Mary's fortunate in that one of the housemaids, Martha, befriends her. She doesn't cave in to Mary's bad and bossy behavior, which is something of a shock to Mary as she has always gotten her own way. Even more shocking is the boy she discovers in one of the bedrooms. Muffled cries had been heard by Mary, but no one had admitted to hearing them as well. Colin is her uncle's only child. Sickly and bedridden he's perhaps even more obnoxious than Mary. As the only child of the lord of the manor, he gets everything he wants except his father's love. And if he doesn't he throws a holy fit. Archibald Craven, his father, suffers from a hunchback. Ill and unhappy, he sees in his son a fragility and fear of dying young that keeps him mostly bedridden. Mostly he suffers from sadness after the death of his beloved wife. It was her garden that was so much loved and cared for that he locked and closed off unable to bear any reminder of her there.
Of course it is this same garden that Mary and Colin, along with Martha's younger brother, Dickon, begin restoring. But it's really Mary and Colin who are restored. Mary finds the key and the three begin working in the secret garden. The fresh air, the sunshine and the hard work is all transformative. Colin and Mary gain health and color in their clandestine garden visits and are inspired by Dickon's natural abilties with the plants and animals and his cheery good attitude. It's quite an about-face for the two.
I'm sure the garden is metaphorical. And like all good children's literature from this era and earlier (The Secret Garden was published in 1911), Hodgson Burnett misses no opportunity to offer a moral lesson or two, but I suspect children enjoy the story for the adventure more than the lessons. It wasn't quite as heavy handed as Louisa May Alcott's Little Women was in parts, but you can't really fault the book for being a product of its times.

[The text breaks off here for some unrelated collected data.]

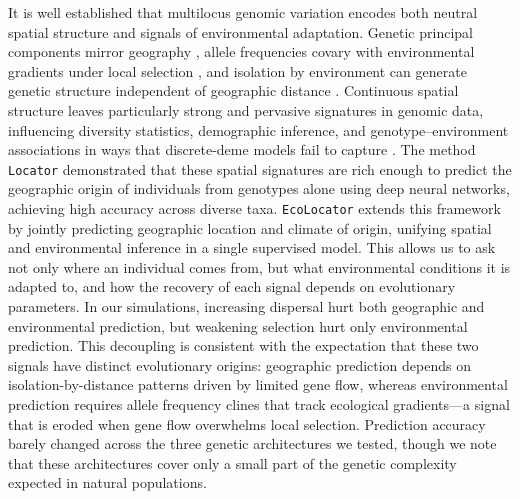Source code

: \documentclass[]{article}
\newcommand{\ecolocator}{\texttt{EcoLocator}\xspace}
\begin{document}
It is well established that multilocus genomic variation
encodes both neutral spatial structure
and signals of environmental adaptation.
Genetic principal components mirror geography
\citep{novembre_genes_2008},
allele frequencies covary with environmental gradients
under local selection
\citep{coop_using_2010, savolainen_ecological_2013},
and isolation by environment can generate genetic structure
independent of geographic distance
\citep{wang_isolation_2014}.
Continuous spatial structure leaves particularly strong
and pervasive signatures in genomic data,
influencing diversity statistics, demographic inference,
and genotype--environment associations
in ways that discrete-deme models fail to capture
\citep{battey_space_2020, chevy_popgen_ecology_2025}.
The method \texttt{Locator} \citep{battey_predicting_2020} demonstrated
that these spatial signatures are rich enough
to predict the geographic origin of individuals
from genotypes alone using deep neural networks,
achieving high accuracy across diverse taxa.
\ecolocator extends this framework
by jointly predicting geographic location
and climate of origin,
unifying spatial and environmental inference
in a single supervised model.
This allows us to ask not only where an individual comes from,
but what environmental conditions it is adapted to,
and how the recovery of each signal
depends on evolutionary parameters.
In our simulations, increasing dispersal hurt both geographic and environmental
prediction, but weakening selection hurt only environmental prediction.
This decoupling is consistent with the expectation
that these two signals have distinct evolutionary origins:
geographic prediction depends on isolation-by-distance patterns
driven by limited gene flow,
whereas environmental prediction requires
allele frequency clines that track ecological gradients---a
signal that is eroded
when gene flow overwhelms local selection.
Prediction accuracy barely changed across the three genetic architectures
we tested, though we note that these architectures cover only a small part
of the genetic complexity expected in natural populations.
\end{document}
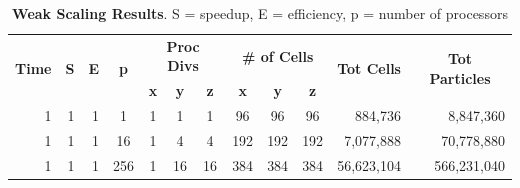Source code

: \documentclass[]{article}
\begin{document}
\begin{table}[h!]
\centering
\begin{tabular}{|r|r|r|c|c|c|c|c|c|c|r|r|}
\hline
\multicolumn{1}{|c|}{\multirow{2}{*}{\textbf{Time}}} & \multicolumn{1}{l|}{\multirow{2}{*}{\textbf{S}}} & \multicolumn{1}{l|}{\multirow{2}{*}{\textbf{E}}} & \multirow{2}{*}{\textbf{p}} & \multicolumn{3}{c|}{\textbf{Proc Divs}} & \multicolumn{3}{c|}{\textbf{\# of Cells}} & \multicolumn{1}{c|}{\multirow{2}{*}{\textbf{Tot Cells}}} & \multicolumn{1}{c|}{\multirow{2}{*}{\textbf{Tot Particles}}} \\ \cline{5-10}
\multicolumn{1}{|c|}{}                               & \multicolumn{1}{l|}{}                            & \multicolumn{1}{l|}{}                            &                             & \textbf{x}  & \textbf{y}  & \textbf{z}  & \textbf{x}   & \textbf{y}   & \textbf{z}  & \multicolumn{1}{c|}{}                                    & \multicolumn{1}{c|}{}                                        \\ \hline
1                                                    & 1                                                & 1                                                & 1                           & 1           & 1           & 1           & 96           & 96           & 96          & 884,736                                                  & 8,847,360                                                    \\ \hline
1                                                    & 1                                                & 1                                                & 16                          & 1           & 4           & 4           & 192          & 192          & 192         & 7,077,888                                                & 70,778,880                                                   \\ \hline
1                                                    & 1                                                & 1                                                & 256                         & 1           & 16          & 16          & 384          & 384          & 384         & 56,623,104                                               & 566,231,040                                                  \\ \hline
\end{tabular}
\caption{\textbf{Weak Scaling Results}. S = speedup, E = efficiency, p = number of processors}
\end{table}
\end{document}
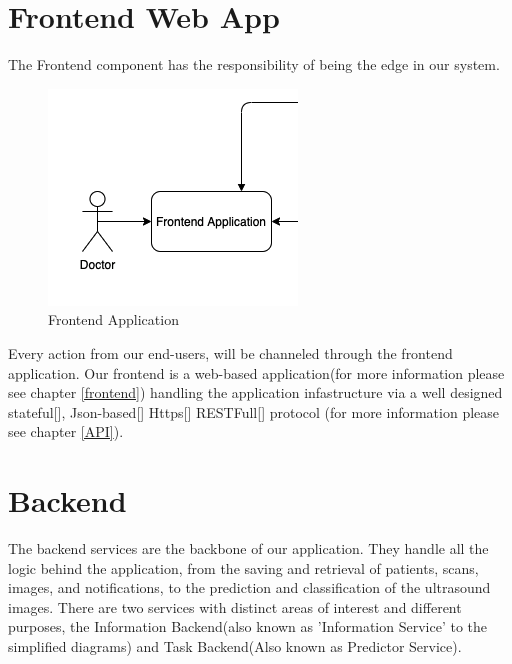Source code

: 	\section{Frontend Web App}
		The Frontend component has the responsibility of being the edge in our system.
		\begin{figure}[H]
			\iftrue
			\caption{Frontend Application}
			\centering
			\includegraphics[scale=0.5]{figures/frontend}
			\fi
		\end{figure}
		Every action from our end-users, will be channeled through the frontend application. Our frontend is a web-based application(for 
		more information please see chapter \ref{frontend}) handling the application infastructure via a well designed stateful[\cite{session-rfc6265}],
		Json-based[\cite{json-rfc7159}] Https[\cite{rfc2818}] RESTFull[\cite{restful-rfc7231}]
		protocol (for more information please see chapter \ref{API}).
	\section{Backend}
		The backend services are the backbone of our application. They handle all the logic behind the application, from the saving 
		and retrieval of patients, scans, images, and notifications, to the prediction and classification of the ultrasound images. 
		There are two services with distinct areas of interest and different purposes, the Information Backend(also known as 
		'Information Service' to the simplified diagrams) and Task Backend(Also known as Predictor Service).
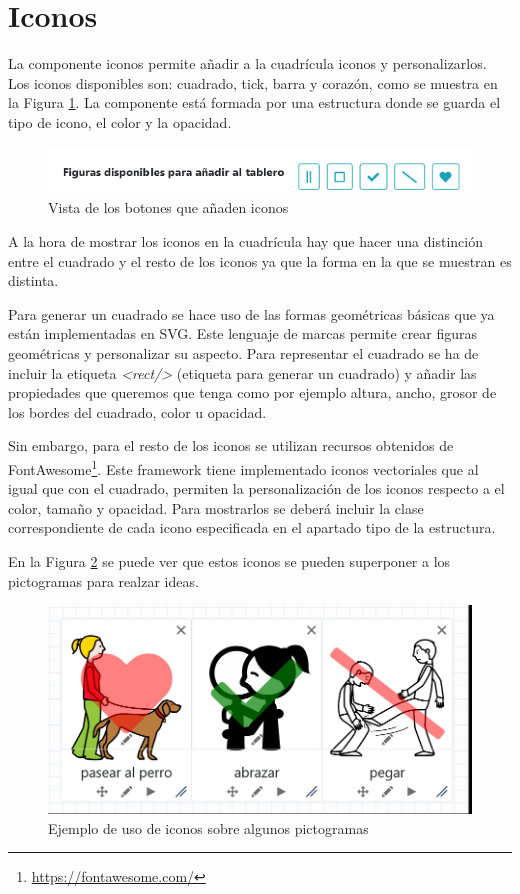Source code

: \section{Iconos}
\label{cap5:sec:iconos}
La componente iconos permite añadir a la cuadrícula iconos y personalizarlos. Los iconos disponibles son: cuadrado, tick, barra y corazón, como se muestra en la Figura \ref{fig:herramientaitems}. La componente está formada por una estructura donde se guarda el tipo de icono, el color y la opacidad.

\begin{figure}[h!]
	\centering
	\includegraphics[width=0.7\linewidth]{Imagenes/Bitmap/herramientaItems}
	\caption{Vista de los botones que añaden iconos}
	\label{fig:herramientaitems}
\end{figure}


A la hora de mostrar los iconos en la cuadrícula hay que hacer una distinción entre el cuadrado y el resto de los iconos ya que la forma en la que se muestran es distinta.

Para generar un cuadrado se hace uso de las formas geométricas básicas que ya están implementadas en SVG. Este lenguaje de marcas permite crear figuras geométricas y personalizar su aspecto. Para representar el cuadrado se ha de incluir la etiqueta \textit{<rect/>} (etiqueta para generar un cuadrado) y añadir las propiedades que queremos que tenga como por ejemplo altura, ancho, grosor de los bordes del cuadrado, color u opacidad.

Sin embargo, para el resto de los iconos se utilizan recursos obtenidos de FontAwesome\footnote{\url{https://fontawesome.com/}}. Este framework tiene implementado iconos vectoriales que al igual que con el cuadrado, permiten la personalización de los iconos respecto a el color, tamaño y opacidad. Para mostrarlos se deberá incluir la clase correspondiente de cada icono especificada en el apartado tipo de la estructura.

En la Figura \ref{fig:ejemplopictoitem} se puede ver que estos iconos se pueden superponer a los pictogramas para realzar ideas.

\begin{figure}[h!]
	\centering
	\includegraphics[width=0.7\linewidth]{Imagenes/Bitmap/ejemploPictoItem}
	\caption{Ejemplo de uso de iconos sobre algunos pictogramas}
	\label{fig:ejemplopictoitem}
\end{figure}

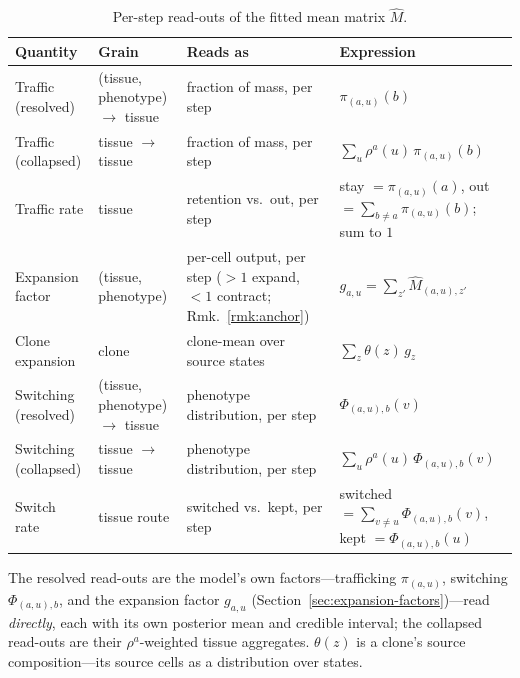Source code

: \documentclass[11pt]{article}
\theoremstyle{definition}
\begin{document}
\begin{table}[h]
\centering
\small
\renewcommand{\arraystretch}{1.4}
\begin{tabular}{@{}p{2.15cm}p{2.35cm}p{3.2cm}p{5.3cm}@{}}
\toprule
\textbf{Quantity} & \textbf{Grain} & \textbf{Reads as} & \textbf{Expression}\\
\midrule
Traffic (resolved)
  & (tissue, phenotype) $\to$ tissue
  & fraction of mass, per step
  & $\pi_{(a,u)}(b)$\\
Traffic (collapsed)
  & tissue $\to$ tissue
  & fraction of mass, per step
  & $\sum_{u}\rho^a(u)\,\pi_{(a,u)}(b)$\\
Traffic rate
  & tissue
  & retention vs.\ out, per step
  & stay $=\pi_{(a,u)}(a)$, out $=\sum_{b\neq a}\pi_{(a,u)}(b)$; sum to $1$\\
Expansion factor
  & (tissue, phenotype)
  & per-cell output, per step ($>1$ expand, $<1$ contract; Rmk.~\ref{rmk:anchor})
  & $g_{a,u}=\sum_{z'}\widehat{M}_{(a,u),z'}$\\
Clone expansion
  & clone
  & clone-mean over source states
  & $\sum_{z}\theta(z)\,g_z$\\
Switching (resolved)
  & (tissue, phenotype) $\to$ tissue
  & phenotype distribution, per step
  & $\Phi_{(a,u),b}(v)$\\
Switching (collapsed)
  & tissue $\to$ tissue
  & phenotype distribution, per step
  & $\sum_{u}\rho^a(u)\,\Phi_{(a,u),b}(v)$\\
Switch rate
  & tissue route
  & switched vs.\ kept, per step
  & switched $=\sum_{v\neq u}\Phi_{(a,u),b}(v)$, kept $=\Phi_{(a,u),b}(u)$\\
\bottomrule
\end{tabular}
\caption{Per-step read-outs of the fitted mean matrix $\widehat{M}$.}
\label{tab:readouts}
\end{table}

The resolved read-outs are the model's own factors---trafficking $\pi_{(a,u)}$,
switching $\Phi_{(a,u),b}$, and the expansion factor $g_{a,u}$
(Section~\ref{sec:expansion-factors})---read \emph{directly}, each with its own
posterior mean and credible interval; the collapsed read-outs are their
$\rho^a$-weighted tissue aggregates. $\theta(z)$ is a clone's source
composition---its source cells as a distribution over states.
\end{document}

I can easily see how it has remained a classic. It's really a lovely story and an enjoyable read--even for an adult. I'm sorry I missed out reading it when I was a child, but I probably appreciate it even more now. There are so many children's classics I didn't get around to reading when I was young, I hope to squeeze in a few more this year at some point. Now I may have to treat myself to the movie, which I suspect is a visual feast!